The problem = The answer must consist only of the lines from the line with "#### Correlation Analysis (Numeric Data)" to the line with "- $n$ = the number", both included, exactly as they stand below.

Data to examine =

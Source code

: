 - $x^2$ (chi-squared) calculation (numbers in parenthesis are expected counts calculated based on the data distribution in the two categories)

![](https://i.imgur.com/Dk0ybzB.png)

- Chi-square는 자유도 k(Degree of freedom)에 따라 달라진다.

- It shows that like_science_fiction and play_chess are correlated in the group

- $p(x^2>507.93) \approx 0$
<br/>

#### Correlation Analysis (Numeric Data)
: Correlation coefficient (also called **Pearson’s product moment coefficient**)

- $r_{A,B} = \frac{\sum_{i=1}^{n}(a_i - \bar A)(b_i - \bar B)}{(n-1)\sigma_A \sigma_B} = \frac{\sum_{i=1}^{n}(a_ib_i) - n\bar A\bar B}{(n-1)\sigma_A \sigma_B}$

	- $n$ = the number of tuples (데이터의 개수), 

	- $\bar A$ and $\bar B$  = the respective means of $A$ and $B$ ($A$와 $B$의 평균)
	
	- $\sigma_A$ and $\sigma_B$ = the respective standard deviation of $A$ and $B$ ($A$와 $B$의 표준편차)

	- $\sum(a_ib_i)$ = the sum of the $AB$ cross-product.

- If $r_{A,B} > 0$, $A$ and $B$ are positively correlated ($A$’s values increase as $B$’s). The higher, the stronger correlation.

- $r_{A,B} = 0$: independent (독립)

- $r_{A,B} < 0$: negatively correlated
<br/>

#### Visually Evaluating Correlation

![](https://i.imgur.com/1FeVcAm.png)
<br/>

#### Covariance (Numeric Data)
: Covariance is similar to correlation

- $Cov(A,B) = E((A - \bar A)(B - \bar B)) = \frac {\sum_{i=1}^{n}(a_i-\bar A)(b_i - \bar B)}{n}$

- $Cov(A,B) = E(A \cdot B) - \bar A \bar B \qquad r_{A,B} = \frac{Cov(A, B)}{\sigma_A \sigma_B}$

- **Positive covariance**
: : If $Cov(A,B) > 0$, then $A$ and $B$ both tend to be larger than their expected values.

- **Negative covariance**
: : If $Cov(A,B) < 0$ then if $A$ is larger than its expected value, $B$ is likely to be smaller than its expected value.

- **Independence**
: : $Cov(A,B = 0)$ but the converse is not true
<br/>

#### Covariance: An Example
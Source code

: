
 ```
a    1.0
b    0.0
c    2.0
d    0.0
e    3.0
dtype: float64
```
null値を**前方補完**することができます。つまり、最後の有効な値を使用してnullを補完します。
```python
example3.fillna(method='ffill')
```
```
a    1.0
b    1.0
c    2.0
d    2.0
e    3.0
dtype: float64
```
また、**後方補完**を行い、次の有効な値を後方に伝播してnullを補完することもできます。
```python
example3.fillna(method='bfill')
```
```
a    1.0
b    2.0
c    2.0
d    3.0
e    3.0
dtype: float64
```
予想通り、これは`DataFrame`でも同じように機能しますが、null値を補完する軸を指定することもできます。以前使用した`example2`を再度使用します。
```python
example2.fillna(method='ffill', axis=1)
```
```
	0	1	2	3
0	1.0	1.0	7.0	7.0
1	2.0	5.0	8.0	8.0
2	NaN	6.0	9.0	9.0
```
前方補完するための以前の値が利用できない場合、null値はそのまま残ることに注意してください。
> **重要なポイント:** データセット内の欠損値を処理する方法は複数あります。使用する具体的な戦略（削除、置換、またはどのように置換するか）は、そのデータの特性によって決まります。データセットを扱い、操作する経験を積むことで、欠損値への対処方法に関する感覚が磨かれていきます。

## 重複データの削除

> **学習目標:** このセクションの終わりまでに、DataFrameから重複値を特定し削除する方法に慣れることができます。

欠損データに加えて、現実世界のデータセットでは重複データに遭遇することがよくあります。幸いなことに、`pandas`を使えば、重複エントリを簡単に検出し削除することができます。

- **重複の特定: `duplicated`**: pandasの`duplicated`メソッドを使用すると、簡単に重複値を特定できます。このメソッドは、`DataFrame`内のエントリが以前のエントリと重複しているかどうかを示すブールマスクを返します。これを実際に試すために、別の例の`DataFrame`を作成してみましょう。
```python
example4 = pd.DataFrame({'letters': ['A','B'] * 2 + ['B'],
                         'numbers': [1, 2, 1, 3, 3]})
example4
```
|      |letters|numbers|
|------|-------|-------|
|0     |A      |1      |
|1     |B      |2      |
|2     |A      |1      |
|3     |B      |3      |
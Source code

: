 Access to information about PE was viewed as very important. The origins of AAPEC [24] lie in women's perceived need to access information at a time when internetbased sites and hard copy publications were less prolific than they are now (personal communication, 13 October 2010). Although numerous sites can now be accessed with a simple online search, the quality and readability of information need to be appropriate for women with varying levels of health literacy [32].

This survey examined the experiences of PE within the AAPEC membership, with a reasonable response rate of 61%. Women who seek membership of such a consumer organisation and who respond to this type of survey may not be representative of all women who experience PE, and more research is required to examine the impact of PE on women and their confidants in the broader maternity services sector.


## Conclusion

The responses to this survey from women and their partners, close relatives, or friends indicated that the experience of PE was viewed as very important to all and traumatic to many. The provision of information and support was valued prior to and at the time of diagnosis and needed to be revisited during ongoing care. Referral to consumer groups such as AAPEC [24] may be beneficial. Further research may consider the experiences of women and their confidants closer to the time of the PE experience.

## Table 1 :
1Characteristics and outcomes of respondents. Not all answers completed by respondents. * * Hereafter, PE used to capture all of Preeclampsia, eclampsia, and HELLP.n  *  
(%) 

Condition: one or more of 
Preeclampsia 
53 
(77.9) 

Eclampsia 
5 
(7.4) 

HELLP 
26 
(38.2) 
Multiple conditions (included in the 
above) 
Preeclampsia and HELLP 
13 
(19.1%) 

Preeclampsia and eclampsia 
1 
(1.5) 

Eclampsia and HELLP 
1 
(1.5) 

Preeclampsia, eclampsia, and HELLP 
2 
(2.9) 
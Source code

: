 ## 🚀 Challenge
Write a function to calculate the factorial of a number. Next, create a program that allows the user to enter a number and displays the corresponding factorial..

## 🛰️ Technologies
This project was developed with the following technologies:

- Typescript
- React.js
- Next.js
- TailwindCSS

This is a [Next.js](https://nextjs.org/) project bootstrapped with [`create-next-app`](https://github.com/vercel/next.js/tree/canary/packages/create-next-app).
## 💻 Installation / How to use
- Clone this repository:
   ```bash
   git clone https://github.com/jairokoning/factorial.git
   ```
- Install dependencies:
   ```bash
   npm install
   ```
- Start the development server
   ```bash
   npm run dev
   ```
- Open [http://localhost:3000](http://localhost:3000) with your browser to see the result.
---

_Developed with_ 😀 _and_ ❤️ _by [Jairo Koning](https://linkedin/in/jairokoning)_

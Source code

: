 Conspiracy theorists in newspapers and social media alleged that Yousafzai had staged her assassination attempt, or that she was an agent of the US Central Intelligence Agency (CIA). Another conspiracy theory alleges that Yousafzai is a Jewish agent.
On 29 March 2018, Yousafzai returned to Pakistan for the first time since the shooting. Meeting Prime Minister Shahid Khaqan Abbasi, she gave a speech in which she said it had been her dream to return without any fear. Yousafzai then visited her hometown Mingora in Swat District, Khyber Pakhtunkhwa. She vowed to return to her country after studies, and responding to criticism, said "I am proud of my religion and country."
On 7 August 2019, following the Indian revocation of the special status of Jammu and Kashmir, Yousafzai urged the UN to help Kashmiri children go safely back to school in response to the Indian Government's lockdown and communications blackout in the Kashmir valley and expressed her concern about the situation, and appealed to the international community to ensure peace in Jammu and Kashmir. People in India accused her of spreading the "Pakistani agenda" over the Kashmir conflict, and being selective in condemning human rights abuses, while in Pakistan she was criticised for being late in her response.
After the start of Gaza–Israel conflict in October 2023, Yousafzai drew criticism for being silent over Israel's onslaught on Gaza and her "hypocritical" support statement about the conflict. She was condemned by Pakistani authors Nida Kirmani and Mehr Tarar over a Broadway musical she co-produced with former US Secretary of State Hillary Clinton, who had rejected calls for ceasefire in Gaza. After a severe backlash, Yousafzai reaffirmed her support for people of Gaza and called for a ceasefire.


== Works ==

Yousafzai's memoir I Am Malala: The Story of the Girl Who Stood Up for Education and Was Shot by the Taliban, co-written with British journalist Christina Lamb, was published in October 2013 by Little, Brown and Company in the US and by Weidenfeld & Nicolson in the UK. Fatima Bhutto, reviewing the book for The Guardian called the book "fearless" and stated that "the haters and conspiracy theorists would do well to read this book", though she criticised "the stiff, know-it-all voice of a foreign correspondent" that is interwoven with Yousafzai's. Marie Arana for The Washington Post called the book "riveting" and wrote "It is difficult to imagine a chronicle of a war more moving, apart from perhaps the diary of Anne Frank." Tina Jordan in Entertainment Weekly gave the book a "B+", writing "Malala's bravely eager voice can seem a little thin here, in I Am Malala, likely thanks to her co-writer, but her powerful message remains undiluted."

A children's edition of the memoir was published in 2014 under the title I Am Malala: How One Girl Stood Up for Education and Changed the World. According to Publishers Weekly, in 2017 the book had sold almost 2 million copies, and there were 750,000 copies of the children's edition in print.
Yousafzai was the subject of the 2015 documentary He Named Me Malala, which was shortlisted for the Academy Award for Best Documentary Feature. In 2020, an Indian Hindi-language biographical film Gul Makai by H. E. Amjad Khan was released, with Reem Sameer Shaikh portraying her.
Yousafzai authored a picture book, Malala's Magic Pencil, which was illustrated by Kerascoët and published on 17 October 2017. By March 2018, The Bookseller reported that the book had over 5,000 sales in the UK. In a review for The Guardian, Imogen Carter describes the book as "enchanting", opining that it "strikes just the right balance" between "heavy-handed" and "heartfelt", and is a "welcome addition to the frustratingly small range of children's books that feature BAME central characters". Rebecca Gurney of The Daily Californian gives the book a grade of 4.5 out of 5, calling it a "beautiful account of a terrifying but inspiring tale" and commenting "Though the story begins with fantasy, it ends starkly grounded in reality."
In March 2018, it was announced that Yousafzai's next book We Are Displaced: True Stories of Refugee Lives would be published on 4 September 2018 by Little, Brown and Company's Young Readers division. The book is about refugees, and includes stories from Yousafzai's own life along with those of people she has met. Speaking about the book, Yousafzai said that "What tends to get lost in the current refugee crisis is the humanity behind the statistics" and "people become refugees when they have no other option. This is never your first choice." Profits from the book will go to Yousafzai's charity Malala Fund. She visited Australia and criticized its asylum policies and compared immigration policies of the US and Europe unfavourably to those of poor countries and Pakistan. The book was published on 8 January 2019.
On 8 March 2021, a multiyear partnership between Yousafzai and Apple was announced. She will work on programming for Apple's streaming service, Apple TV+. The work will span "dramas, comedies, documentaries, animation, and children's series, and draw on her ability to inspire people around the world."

Task answer =
#### Correlation Analysis (Numeric Data)
: Correlation coefficient (also called **Pearson’s product moment coefficient**)

- $r_{A,B} = \frac{\sum_{i=1}^{n}(a_i - \bar A)(b_i - \bar B)}{(n-1)\sigma_A \sigma_B} = \frac{\sum_{i=1}^{n}(a_ib_i) - n\bar A\bar B}{(n-1)\sigma_A \sigma_B}$

	- $n$ = the number of tuples (데이터의 개수), 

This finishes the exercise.